■ Task description ■
All of the entries should be written out again exactly.

=== Begin Enclosure ===

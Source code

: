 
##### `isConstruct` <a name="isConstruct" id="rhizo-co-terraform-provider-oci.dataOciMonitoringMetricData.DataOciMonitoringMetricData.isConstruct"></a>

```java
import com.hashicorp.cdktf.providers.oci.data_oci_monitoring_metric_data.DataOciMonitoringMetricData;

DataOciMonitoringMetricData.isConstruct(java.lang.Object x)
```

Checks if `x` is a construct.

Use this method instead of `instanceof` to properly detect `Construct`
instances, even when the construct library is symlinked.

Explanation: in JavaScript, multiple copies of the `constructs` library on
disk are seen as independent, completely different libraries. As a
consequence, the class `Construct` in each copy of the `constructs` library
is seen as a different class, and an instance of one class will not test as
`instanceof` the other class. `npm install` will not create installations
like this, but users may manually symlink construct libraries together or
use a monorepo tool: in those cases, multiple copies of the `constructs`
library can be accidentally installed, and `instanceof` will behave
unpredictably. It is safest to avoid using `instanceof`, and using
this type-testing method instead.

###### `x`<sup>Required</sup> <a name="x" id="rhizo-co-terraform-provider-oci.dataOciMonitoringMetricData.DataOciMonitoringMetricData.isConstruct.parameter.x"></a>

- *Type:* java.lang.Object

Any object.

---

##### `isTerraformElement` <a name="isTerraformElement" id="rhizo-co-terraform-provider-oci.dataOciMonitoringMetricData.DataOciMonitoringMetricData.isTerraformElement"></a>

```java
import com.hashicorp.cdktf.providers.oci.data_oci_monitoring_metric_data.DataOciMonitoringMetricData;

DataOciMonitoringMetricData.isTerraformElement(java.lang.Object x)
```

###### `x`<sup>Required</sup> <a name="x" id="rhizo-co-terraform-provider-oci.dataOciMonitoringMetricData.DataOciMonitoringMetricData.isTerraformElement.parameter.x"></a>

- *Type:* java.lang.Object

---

=== End Enclosure ===

■ Solution to the problem ■
Source code

: 
##### `isConstruct` <a name="isConstruct" id="rhizo-co-terraform-provider-oci.dataOciMonitoringMetricData.DataOciMonitoringMetricData.isConstruct"></a>

```java
import com.hashicorp.cdktf.providers.oci.data_oci_monitoring_metric_data.DataOciMonitoringMetricData;

DataOciMonitoringMetricData.isConstruct(java.lang.Object x)
```

Checks if `x` is a construct.

Use this method instead of `instanceof` to properly detect `Construct`
instances, even when the construct library is symlinked.

Explanation: in JavaScript, multiple copies of the `constructs` library on
disk are seen as independent, completely different libraries. As a
consequence, the class `Construct` in each copy of the `constructs` library
is seen as a different class, and an instance of one class will not test as
`instanceof` the other class. `npm install` will not create installations
like this, but users may manually symlink construct libraries together or
use a monorepo tool: in those cases, multiple copies of the `constructs`
library can be accidentally installed, and `instanceof` will behave
unpredictably. It is safest to avoid using `instanceof`, and using
this type-testing method instead.

###### `x`<sup>Required</sup> <a name="x" id="rhizo-co-terraform-provider-oci.dataOciMonitoringMetricData.DataOciMonitoringMetricData.isConstruct.parameter.x"></a>

- *Type:* java.lang.Object

Any object.

---

##### `isTerraformElement` <a name="isTerraformElement" id="rhizo-co-terraform-provider-oci.dataOciMonitoringMetricData.DataOciMonitoringMetricData.isTerraformElement"></a>

```java
import com.hashicorp.cdktf.providers.oci.data_oci_monitoring_metric_data.DataOciMonitoringMetricData;

DataOciMonitoringMetricData.isTerraformElement(java.lang.Object x)
```

###### `x`<sup>Required</sup> <a name="x" id="rhizo-co-terraform-provider-oci.dataOciMonitoringMetricData.DataOciMonitoringMetricData.isTerraformElement.parameter.x"></a>

- *Type:* java.lang.Object

---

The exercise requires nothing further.